On May 13th, around 10:30 pm, Stephen Hummel was walking across the observatory grounds when he noticed the flash of lightning from a distant thunderstorm. “I saw a large column of sprites and rushed to set up my camera on a ridge with a better view,” he says. “Aiming southeast towards the city of Alpine, Texas, I recorded this movie.”
Hummel’s movie is rare and beautiful. It shows alternating bands of red and green airglow gliding overhead like ripples in a giant pool of water, punctuated by red bolts of upward directed lightning. The flickering sprites were so bright, he could see them with his unaided eye.
“In a hurry not to miss any action, I hiked quickly up the ridge with my camera,” he recalls. “Out of breath, I heard the eerie but distinct sound of a mountain lion’s call.

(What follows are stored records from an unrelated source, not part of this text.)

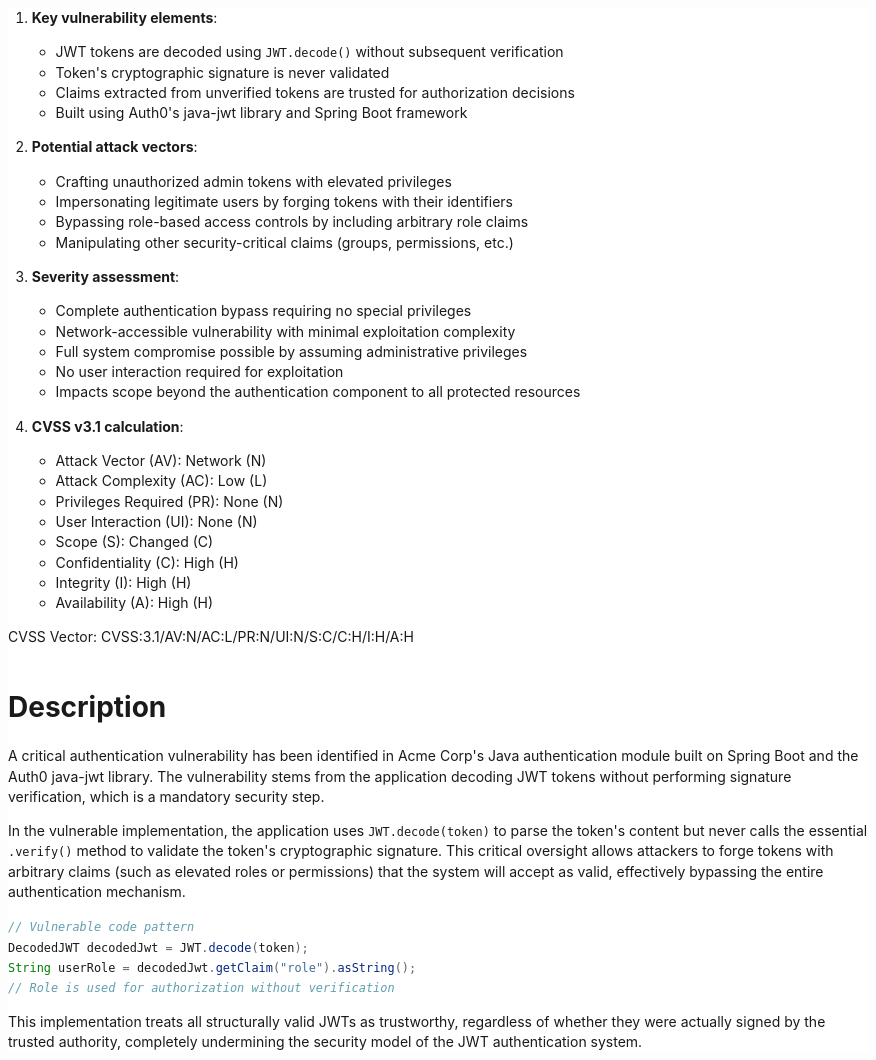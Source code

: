 1. **Key vulnerability elements**:
   - JWT tokens are decoded using `JWT.decode()` without subsequent verification
   - Token's cryptographic signature is never validated
   - Claims extracted from unverified tokens are trusted for authorization decisions
   - Built using Auth0's java-jwt library and Spring Boot framework

2. **Potential attack vectors**:
   - Crafting unauthorized admin tokens with elevated privileges
   - Impersonating legitimate users by forging tokens with their identifiers
   - Bypassing role-based access controls by including arbitrary role claims
   - Manipulating other security-critical claims (groups, permissions, etc.)

3. **Severity assessment**:
   - Complete authentication bypass requiring no special privileges
   - Network-accessible vulnerability with minimal exploitation complexity
   - Full system compromise possible by assuming administrative privileges
   - No user interaction required for exploitation
   - Impacts scope beyond the authentication component to all protected resources

4. **CVSS v3.1 calculation**:
   - Attack Vector (AV): Network (N) 
   - Attack Complexity (AC): Low (L) 
   - Privileges Required (PR): None (N) 
   - User Interaction (UI): None (N) 
   - Scope (S): Changed (C)
   - Confidentiality (C): High (H) 
   - Integrity (I): High (H) 
   - Availability (A): High (H) 

CVSS Vector: CVSS:3.1/AV:N/AC:L/PR:N/UI:N/S:C/C:H/I:H/A:H

# Description
A critical authentication vulnerability has been identified in Acme Corp's Java authentication module built on Spring Boot and the Auth0 java-jwt library. The vulnerability stems from the application decoding JWT tokens without performing signature verification, which is a mandatory security step.

In the vulnerable implementation, the application uses `JWT.decode(token)` to parse the token's content but never calls the essential `.verify()` method to validate the token's cryptographic signature. This critical oversight allows attackers to forge tokens with arbitrary claims (such as elevated roles or permissions) that the system will accept as valid, effectively bypassing the entire authentication mechanism.

```java
// Vulnerable code pattern
DecodedJWT decodedJwt = JWT.decode(token);
String userRole = decodedJwt.getClaim("role").asString();
// Role is used for authorization without verification

```

This implementation treats all structurally valid JWTs as trustworthy, regardless of whether they were actually signed by the trusted authority, completely undermining the security model of the JWT authentication system.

I left the camera running while I returned to the safety indoors, then gathered the footage later on, hoping for the best. I was amazed by the results and surprised the airglow was so evident.”
Both the sprites and the airglow-ripples came from a thunderstorm about 180 miles away. This weather radar map shows Hummel’s location (starred) and the instigating storm system:
This was a convective storm with powerful updrafts. Essentially, the storm pounded the upper atmosphere from below, creating a bulls-eye pattern in the mesosphere more than 80 km above the ground. This pattern impressed itself upon the airglow layer, exciting and amplifying aurora-like colors which are usually too faint to see.
It’s no coincidence that Hummel saw sprites at the same time. Powerful convective storms produce strong lightning–both up and down. Hummel witnessed not only the bright glow of ordinary lightning bolts lancing down to Earth, but also the eerie forms of sprites reaching up to the edge of space. “The sprites were easily visible to the unaided eye,” he says.
“Thanks to the mountain lion,” he adds, “I recorded the whole thing.”